Los sentimientos no cambian. Idéntica emoción me produce ahora leer el nombre del remitente de un e-mail que mejora y anima mis días. Pero por el camino hemos perdido algo que era de nosotros más que cualquier dirección de correo internáutico.
Mi banco tiene mi firma -y la electrónica también, por supuesto-, mis amables lectores tienen dedicatorias con esa caligrafía a menudo impostada -o apresurada: desgarbada, torpe- que les entregamos en los días convenidos; yo recibo ramos de flores con tarjetas, pero seguramente la frase agradable que aparece escrita es de la secretaria, que posiblemente también las haya elegido, o incluso de la florista, que está en todo. Notas de los empleados… Lectores también: de los que suelen todavía escribir a mano, cuánto agradecería que lo hicieran por correo electrónico; por cierto, me cuesta mucho menos responder. ¿Contradicciones? Bien está lo que nos facilita la cotidianidad, sería incapaz de retroceder. Pero es que creo que, entre amigos, al menos nuestras letras las deberíamos conocer.
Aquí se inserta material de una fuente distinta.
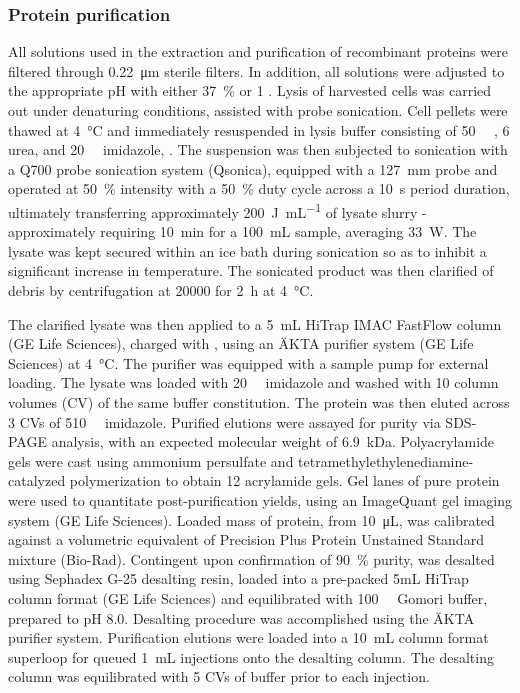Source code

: \begin{refsection}
\subsubsection{Protein purification}
All solutions used in the extraction and purification of recombinant proteins
were filtered through \SI{0.22}{\um} sterile filters. In addition, all solutions
were adjusted to the appropriate pH with either \SI{37}{\percent}  or
\SI{1}{\moLar} . Lysis of harvested cells was carried out under
denaturing conditions, assisted with probe sonication. Cell pellets were thawed
at \SI{4}{\celsius} and immediately resuspended in lysis buffer consisting of
\SI{50}{\milli\moLar} , \SI{6}{\moLar} urea, and
\SI{20}{\milli\moLar} imidazole, . The suspension was then subjected to
sonication with a Q700 probe sonication system (Qsonica), equipped with a
\SI{127}{\mm} probe and operated at \SI{50}{\percent} intensity with a
\SI{50}{\percent} duty cycle across a \SI{10}{\second} period duration,
ultimately transferring approximately \SI{200}{\joule\per\mL} of lysate slurry -
approximately requiring \SI{10}{\minute} for a \SI{100}{\mL} sample, averaging
\SI{33}{\watt}. The lysate was kept secured within an ice bath during sonication
so as to inhibit a significant increase in temperature. The sonicated product
was then clarified of debris by centrifugation at \SI{20000}{\gforce} for
\SI{2}{\hour} at \SI{4}{\celsius}.

The clarified lysate was then applied to a \SI{5}{\mL} HiTrap IMAC FastFlow
column (GE Life Sciences), charged with , using an \"{A}KTA purifier
system (GE Life Sciences) at \SI{4}{\celsius}. The purifier was equipped with a
sample pump for external loading. The lysate was loaded with
\SI{20}{\milli\moLar} imidazole and washed with 10 column volumes (CV) of the
same buffer constitution. The protein was then eluted across 3 CVs of
\SI{510}{\milli\moLar} imidazole. Purified elutions were assayed for purity via
SDS-PAGE analysis, with an expected molecular weight of \SI{6.9}{\kilo\dalton}.
Polyacrylamide gels were cast using ammonium persulfate and
tetramethylethylenediamine-catalyzed polymerization to obtain \SI{12}{\wtper}
acrylamide gels. Gel lanes of pure protein were used to quantitate
post-purification yields, using an ImageQuant gel imaging system (GE Life
Sciences). Loaded mass of protein, from \SI{10}{\uL}, was calibrated against a
volumetric equivalent of Precision Plus Protein Unstained Standard mixture
(Bio-Rad). Contingent upon confirmation of \SI{90}{\percent} purity, was
desalted using Sephadex G-25 desalting resin, loaded into a pre-packed 5mL
HiTrap column format (GE Life Sciences) and equilibrated with
\SI{100}{\milli\moLar} Gomori buffer, prepared to pH 8.0. Desalting procedure
was accomplished using the \"{A}KTA purifier system. Purification elutions were
loaded into a \SI{10}{\mL} column format superloop for queued \SI{1}{\mL}
injections onto the desalting column. The desalting column was equilibrated with
5 CVs of buffer prior to each injection.


\end{refsection}
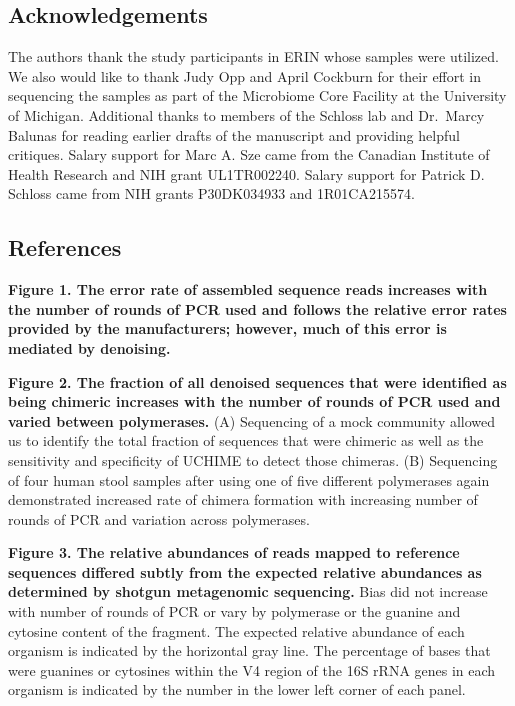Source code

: \documentclass[11,]{article}
\begin{document}
\newpage

\subsection{Acknowledgements}\label{acknowledgements}

The authors thank the study participants in ERIN whose samples were
utilized. We also would like to thank Judy Opp and April Cockburn for
their effort in sequencing the samples as part of the Microbiome Core
Facility at the University of Michigan. Additional thanks to members of
the Schloss lab and Dr.~Marcy Balunas for reading earlier drafts of the
manuscript and providing helpful critiques. Salary support for Marc A.
Sze came from the Canadian Institute of Health Research and NIH grant
UL1TR002240. Salary support for Patrick D. Schloss came from NIH grants
P30DK034933 and 1R01CA215574.

\subsection{References}\label{references}

\textbf{Figure 1. The error rate of assembled sequence reads increases
with the number of rounds of PCR used and follows the relative error
rates provided by the manufacturers; however, much of this error is
mediated by denoising.}

\textbf{Figure 2. The fraction of all denoised sequences that were
identified as being chimeric increases with the number of rounds of PCR
used and varied between polymerases.} (A) Sequencing of a mock community
allowed us to identify the total fraction of sequences that were
chimeric as well as the sensitivity and specificity of UCHIME to detect
those chimeras. (B) Sequencing of four human stool samples after using
one of five different polymerases again demonstrated increased rate of
chimera formation with increasing number of rounds of PCR and variation
across polymerases.

\textbf{Figure 3. The relative abundances of reads mapped to reference
sequences differed subtly from the expected relative abundances as
determined by shotgun metagenomic sequencing.} Bias did not increase
with number of rounds of PCR or vary by polymerase or the guanine and
cytosine content of the fragment. The expected relative abundance of
each organism is indicated by the horizontal gray line. The percentage
of bases that were guanines or cytosines within the V4 region of the 16S
rRNA genes in each organism is indicated by the number in the lower left
corner of each panel.
\end{document}
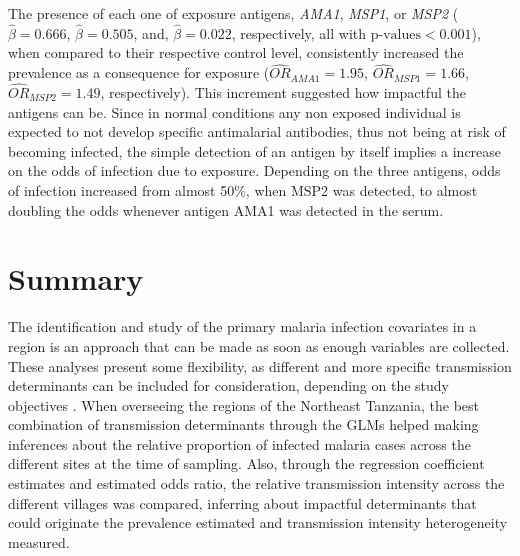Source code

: The presence of each one of exposure antigens, \textit{AMA1}, \textit{MSP1}, or \textit{MSP2} ($\widehat{\beta}=0.666$, $\widehat{\beta}=0.505$, and, $\widehat{\beta}=0.022$, respectively, all with $\text{p-values}<0.001$), when compared to their respective control level, consistently increased the prevalence as a consequence for exposure ($\widehat{OR}_{AMA1}=1.95$, $\widehat{OR}_{MSP1}=1.66$, $\widehat{OR}_{MSP2}=1.49$, respectively).
This increment suggested how impactful the antigens can be.
Since in normal conditions any non exposed individual is expected to not develop specific antimalarial antibodies, thus not being at risk of becoming infected, the simple detection of an antigen by itself implies a increase on the odds of infection due to exposure.
Depending on the three antigens, odds of infection increased from almost 50\%, when MSP2 was detected, to almost doubling the odds whenever antigen AMA1 was detected in the serum.


\section{Summary}

The identification and study of the primary malaria infection covariates in a region is an approach that can be made as soon as enough variables are collected.
These analyses present some flexibility, as different and more specific transmission determinants can be included for consideration, depending on the study objectives \cite{binka1995risk}.
When overseeing the regions of the Northeast Tanzania, the best combination of transmission determinants through the GLMs helped making inferences about the relative proportion of infected malaria cases across the different sites at the time of sampling.
Also, through the regression coefficient estimates and estimated odds ratio, the relative transmission intensity across the different villages was compared, inferring about impactful determinants that could originate the prevalence estimated and transmission intensity heterogeneity measured.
Mis cuadernos, mis libretas de todo tipo y formas reciben mis confidencias a mano. Tal vez éste sea el destino de la caligrafía, en el presente -y ojalá al menos eso se conserve en el futuro-, la intimidad, el secreto, cuadernos que nos acompañan, hundidos en el bolso, o en la mesilla de noche, al alcance de la mano. Cuántas veces no me he dormido mientras escribía y, al abrir los ojos, las curvas de mi letra en un mazo de papel que casi tenía abrazado me han permitido atravesar el vacío que se abría entre mis sueños y los fraudes que les aguardaban.
Hay una forma de hacerse con la letra de las personas sin que parezcamos extravagantes:
– ¿Tienes correo electrónico?
– Sí, claro, por aquí tengo una tarjeta…
– No importa, mejor me lo escribes aquí. Mira, yo te escribo el mío en esta hoja.
Es poco, ya lo sé. Pero es mejor que nada.